Key Experimental Results¶
Synthetic Problem Verification¶
1D convex problem, \(\alpha\)-stable noise:
| Method | High-probability Convergence (\(\delta = 0.01\)) | Heavy-tailedness \(\alpha=1.5\) |
|---|---|---|
| SGD | Diverges | Confirms theory |
| AdaGrad-Norm | Slow convergence | Confirms poly dependence |
| Clip-SGD | Converges | polylog dependence |
| Clip-AdaGrad-Norm | Fast convergence | polylog dependence |
BERT Fine-Tuning Experiments¶
| Optimizer | Final Performance (Val Acc) | Training Stability |
|---|---|---|
| AdamW (No clipping) | 89.2% | Unstable (occasional spikes) |
| AdamW + gradient norm clip | 89.8% | Stable |
| Clip-Adam-Norm | 90.1% | Most stable |
Ablation Study¶
| Configuration | Type of High-probability Error Bound |
|---|---|
| AdaGrad (No clipping) | \(O(1/\delta^{p})\) polynomial—Poor |
| Clipping threshold too large | Close to no clipping—Poor |
| Clipping threshold too small | Large bias—Poor |
| Theoretically guided clipping threshold | \(O(\log^q(1/\delta))\) polylog—Good |
Key Findings¶
- Adam does not "inherently clip" gradients—explicit gradient clipping is indeed necessary under heavy-tailed noise.
- Clipping improves high-probability convergence from polynomial dependency to polylogarithmic dependency—a qualitative leap.
- Empirical evidence in BERT fine-tuning further validates the theory; clipping is not only theoretically required but also practically beneficial.
- The analysis on delayed stepsizes makes the theory applicable to actual distributed training scenarios.
- The choice of clipping threshold is crucial—it should be set according to the order of the noise moment \(\alpha\).
Highlights & Insights¶
- "Scaling ≠ Truncation"—a simple yet profound distinction that clarifies the fundamental difference between Adam and Clip-SGD.
- The proof of the negative result (AdaGrad/Adam can perform poorly) is a major contribution itself—dispelling speculative risks of using Adam without clipping.
- Theoretical results directly explain why BERT/GPT training always employs gradient clipping in practice—it is a mathematical necessity rather than a heuristic.
- The extension to delayed stepsizes provides practical guidance for distributed LLM training.
- Directly impacts optimizer designers and LLM training engineers.
Limitations & Future Work¶
- The negative result is based on specifically constructed problem instances—the empirical performance of Adam on "typical" DL problems may not be as poor.
- The theoretically optimal choice of clipping threshold requires knowledge of \(\alpha\)—which is unknown in practice.
- Only Adam-Norm (one-dimensional stepsize) is analyzed; coordinate-wise Adam remains to be analyzed.
- Whether the heavy-tail noise assumption holds across all DL problems is uncertain.
Related Work & Insights¶
- vs Zhang et al. (2020): Identified the heavy-tailed noise phenomenon but only analyzed Clip-SGD; this work extends the coverage to Adam/AdaGrad.
- vs Faw et al. (2023): Analyzed Adam's convergence under generalized smoothness, without addressing heavy-tailed noise.
- vs Gorbunov et al. (2020): Analyzed high-probability convergence for Clip-SGD; this work combines clipping with adaptive stepsizes.
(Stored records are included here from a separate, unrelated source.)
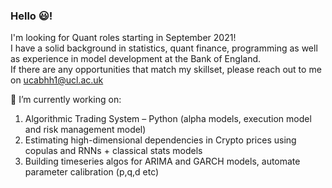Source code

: ### Hello 😃!

I'm looking for Quant roles starting in September 2021!  
I have a solid background in statistics, quant finance, programming as well as experience in model development at the Bank of England.  
If there are any opportunities that match my skillset, please reach out to me on ucabhh1@ucl.ac.uk  



🔭 I’m currently working on:
1) Algorithmic Trading System – Python (alpha models, execution model and risk management model)
2) Estimating high-dimensional dependencies in Crypto prices using copulas and RNNs + classical stats models
3) Building timeseries algos for ARIMA and GARCH models, automate parameter calibration (p,q,d etc)

 

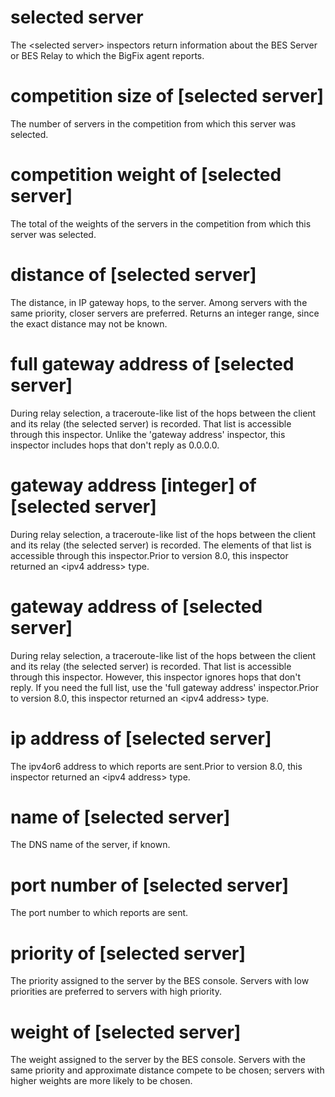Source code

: # selected server

The &lt;selected server&gt; inspectors return information about the BES Server or BES Relay to which the BigFix agent reports.

# competition size of [selected server]

The number of servers in the competition from which this server was selected.

# competition weight of [selected server]

The total of the weights of the servers in the competition from which this server was selected.

# distance of [selected server]

The distance, in IP gateway hops, to the server. Among servers with the same priority, closer servers are preferred. Returns an integer range, since the exact distance may not be known.

# full gateway address of [selected server]

During relay selection, a traceroute-like list of the hops between the client and its relay (the selected server) is recorded.  That list is accessible through this inspector. Unlike the &#39;gateway address&#39; inspector, this inspector includes hops that don&#39;t reply as 0.0.0.0.

# gateway address [integer] of [selected server]

During relay selection, a traceroute-like list of the hops between the client and its relay (the selected server) is recorded.  The elements of that list is accessible through this inspector.Prior to version 8.0, this inspector returned an &lt;ipv4 address&gt; type.

# gateway address of [selected server]

During relay selection, a traceroute-like list of the hops between the client and its relay (the selected server) is recorded.  That list is accessible through this inspector. However, this inspector ignores hops that don&#39;t reply. If you need the full list, use the &#39;full gateway address&#39; inspector.Prior to version 8.0, this inspector returned an &lt;ipv4 address&gt; type.

# ip address of [selected server]

The ipv4or6 address to which reports are sent.Prior to version 8.0, this inspector returned an &lt;ipv4 address&gt; type.

# name of [selected server]

The DNS name of the server, if known.

# port number of [selected server]

The port number to which reports are sent.

# priority of [selected server]

The priority assigned to the server by the BES console. Servers with low priorities are preferred to servers with high priority.

# weight of [selected server]

The weight assigned to the server by the BES console. Servers with the same priority and approximate distance compete to be chosen; servers with higher weights are more likely to be chosen.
- Insight: Heavy-tailed noise may be the theoretical root cause of why "Adam + clipping is standard practice in LLM training".
Rating¶
- Novelty: ⭐⭐⭐⭐⭐ First to rigorously prove Adam needs clipping + provide tight bounds after clipping.
- Experimental Thoroughness: ⭐⭐⭐ Synthetic + BERT validation, though the experimental scale is limited.
- Writing Quality: ⭐⭐⭐⭐ Well-defined problems, parallel presentation of positive and negative results.
- Value: ⭐⭐⭐⭐⭐ Direct theoretical guidance for LLM training practices.